The API accepts HTTP POST requests to a thread with a JSON body like:
- POST /2016/09/this-is-a-thread-on-my-site
{
"author": "Matt Biilmann",
"email": "[email protected]",
"www": "https://www.example.com",
"body": "Hi there - this is a fantastic comment!"
}
GoTell will check to see that the thread exists and verify that it is still open, run some checks on the comment to classify obvious spam, and then push the comment to a Github repository as a JSON document.
That will trigger a build through Netlify with GoTell and a new version of the thread will be pushed as a JSON file to a static endpoint.
From your site, you can fetch comments and comment metadata from the static endpoint and let users POST new comments via the API.
GoTell is not a ready made comment system like Disqus or Facebook Comments, but a buildingblock for making your own custom styled comments on your site.
Getting Started
Setting up the static Comments
First clone our Netlify Comments starter template and push it to your own GitHub account.
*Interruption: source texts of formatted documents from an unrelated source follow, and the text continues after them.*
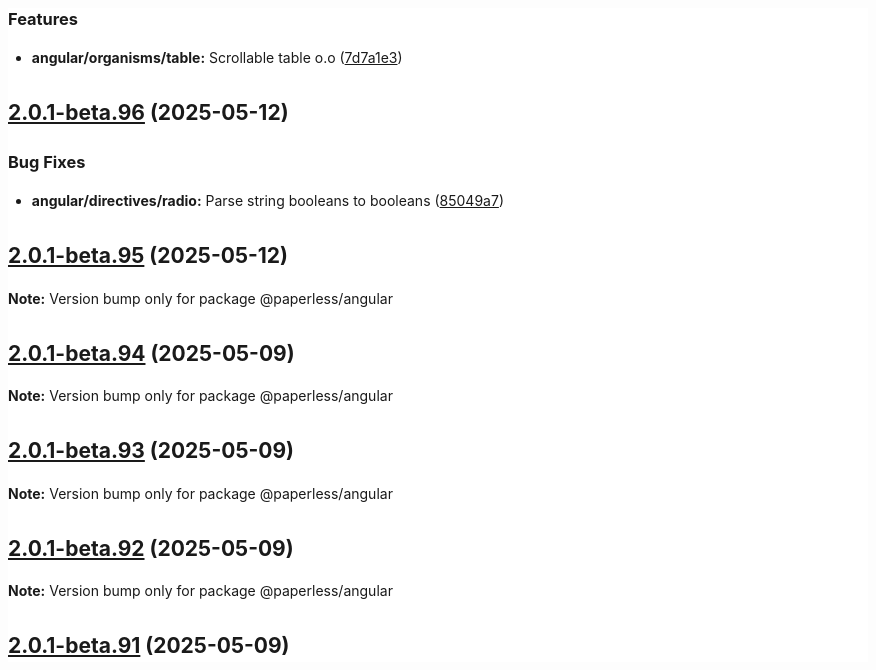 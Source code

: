 
### Features

* **angular/organisms/table:** Scrollable table o.o ([7d7a1e3](https://github.com/Employes/Paperless/commit/7d7a1e36c6a906e994a6b5b9c308dc3517ce3ae4))





## [2.0.1-beta.96](https://github.com/Employes/Paperless/compare/v2.0.1-beta.95...v2.0.1-beta.96) (2025-05-12)


### Bug Fixes

* **angular/directives/radio:** Parse string booleans to booleans ([85049a7](https://github.com/Employes/Paperless/commit/85049a74ed50fed9a314a4bfbfae55d899825da8))





## [2.0.1-beta.95](https://github.com/Employes/Paperless/compare/v2.0.1-beta.94...v2.0.1-beta.95) (2025-05-12)

**Note:** Version bump only for package @paperless/angular





## [2.0.1-beta.94](https://github.com/Employes/Paperless/compare/v2.0.1-beta.93...v2.0.1-beta.94) (2025-05-09)

**Note:** Version bump only for package @paperless/angular





## [2.0.1-beta.93](https://github.com/Employes/Paperless/compare/v2.0.1-beta.92...v2.0.1-beta.93) (2025-05-09)

**Note:** Version bump only for package @paperless/angular





## [2.0.1-beta.92](https://github.com/Employes/Paperless/compare/v2.0.1-beta.91...v2.0.1-beta.92) (2025-05-09)

**Note:** Version bump only for package @paperless/angular





## [2.0.1-beta.91](https://github.com/Employes/Paperless/compare/v2.0.1-beta.90...v2.0.1-beta.91) (2025-05-09)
Then visit Netlify and pick your new repository. Click Save and Netlify will start building your comment threads
Setting up the API
You'll need to run the API on a server. On the server, we recommend settings these environment variables:
GOTELL_SITE_URL=https://mysite.example.com # URL to your static site
GOTELL_REPOSITORY=user/repo # Username/repo of the GitHub repository created from netliy-comments-starter
GOTELL_ACCESS_TOKEN=1253523421313 # A Personal GitHub Access Token with write permissions to the repository
With these environment variables in place, run:
gotell api
Integrating with your site
Each post on your static site that should have comments, needs to add a metadata tag to it's page like this:
<script id="gotell" type="application/json">{"created_at":"2016-07-07T08:20:36Z"}</script>
To configure GoTell add a file called /gotell/settings.json
to your site (this is optional). It should look like this:
{
"banned_ips": [],
"banned_keywords": [],
"banned_emails": [],
"timelimit": 604800
}
These settings controls the rudimentary spam filter and the time limit from a post is created and until commenting is closed for the thread.
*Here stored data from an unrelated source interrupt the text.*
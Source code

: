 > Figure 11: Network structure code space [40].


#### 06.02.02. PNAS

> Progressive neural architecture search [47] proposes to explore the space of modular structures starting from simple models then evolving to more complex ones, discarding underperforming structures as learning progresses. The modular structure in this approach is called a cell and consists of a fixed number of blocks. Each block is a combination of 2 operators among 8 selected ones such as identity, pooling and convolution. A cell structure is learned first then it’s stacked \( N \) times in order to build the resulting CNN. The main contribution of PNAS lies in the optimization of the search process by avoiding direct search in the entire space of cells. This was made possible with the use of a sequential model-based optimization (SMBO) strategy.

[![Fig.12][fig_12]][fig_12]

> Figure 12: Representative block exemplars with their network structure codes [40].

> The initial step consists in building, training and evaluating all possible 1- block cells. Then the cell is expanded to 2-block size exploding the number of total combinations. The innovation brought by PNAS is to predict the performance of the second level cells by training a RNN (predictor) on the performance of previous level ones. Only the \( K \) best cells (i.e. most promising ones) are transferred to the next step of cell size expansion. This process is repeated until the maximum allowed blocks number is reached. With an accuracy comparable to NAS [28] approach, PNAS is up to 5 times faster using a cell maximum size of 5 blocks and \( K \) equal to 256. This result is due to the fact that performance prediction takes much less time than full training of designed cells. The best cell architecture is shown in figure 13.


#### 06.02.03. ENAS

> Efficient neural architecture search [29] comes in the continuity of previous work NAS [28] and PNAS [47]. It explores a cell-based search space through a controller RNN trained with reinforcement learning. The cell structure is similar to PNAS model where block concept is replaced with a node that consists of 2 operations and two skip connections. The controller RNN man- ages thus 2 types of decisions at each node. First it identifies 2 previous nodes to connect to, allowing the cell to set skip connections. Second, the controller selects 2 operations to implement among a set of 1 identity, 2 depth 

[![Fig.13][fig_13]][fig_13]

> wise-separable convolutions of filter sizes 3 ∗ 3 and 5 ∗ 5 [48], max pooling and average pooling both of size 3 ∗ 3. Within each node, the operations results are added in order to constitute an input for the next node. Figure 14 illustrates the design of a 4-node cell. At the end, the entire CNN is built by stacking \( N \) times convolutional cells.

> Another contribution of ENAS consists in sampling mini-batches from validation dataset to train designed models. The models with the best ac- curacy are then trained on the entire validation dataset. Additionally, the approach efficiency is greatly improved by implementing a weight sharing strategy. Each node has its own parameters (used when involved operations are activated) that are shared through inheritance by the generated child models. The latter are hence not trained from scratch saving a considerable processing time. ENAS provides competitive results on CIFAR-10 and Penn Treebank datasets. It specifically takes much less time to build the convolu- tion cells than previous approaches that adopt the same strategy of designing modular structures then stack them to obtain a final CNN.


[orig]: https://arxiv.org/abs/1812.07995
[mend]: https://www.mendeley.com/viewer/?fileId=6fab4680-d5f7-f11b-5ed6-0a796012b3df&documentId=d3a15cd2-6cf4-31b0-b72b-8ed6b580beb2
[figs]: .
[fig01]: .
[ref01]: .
To allow people to comment you'll need your comment form to send a request to the comment API. Here's an
example using the modern fetch
API:
const thread = document.location.pathname;
fetch(API_URL + thread, {
method: 'POST',
headers: {'Content-Type': 'application/json'},
body: JSON.stringify({
author: data.name,
email: data.email,
body: data.message,
parent: data.parent
})
}).then((response) => {
console.log("Comment posted!");
});
To display comments for a thread, fetch the JSON via:
const slug = document.location.pathname.replace(/\//g, '-').replace(/(^-|-$)/g, '') + '.json';
fetch(COMMENT_URL + '/' + slug).then((response) => {
console.log("Got comments: %o", response);
});
GoTell also builds a file called threadname.count.json
for each thread with a JSON
object looking like:
{"count": 42}
As a lower bandwidth way to fetch comment counts for a thread.
Licence
GoTell is released under the MIT License. Please make sure you understand its implications and guarantees.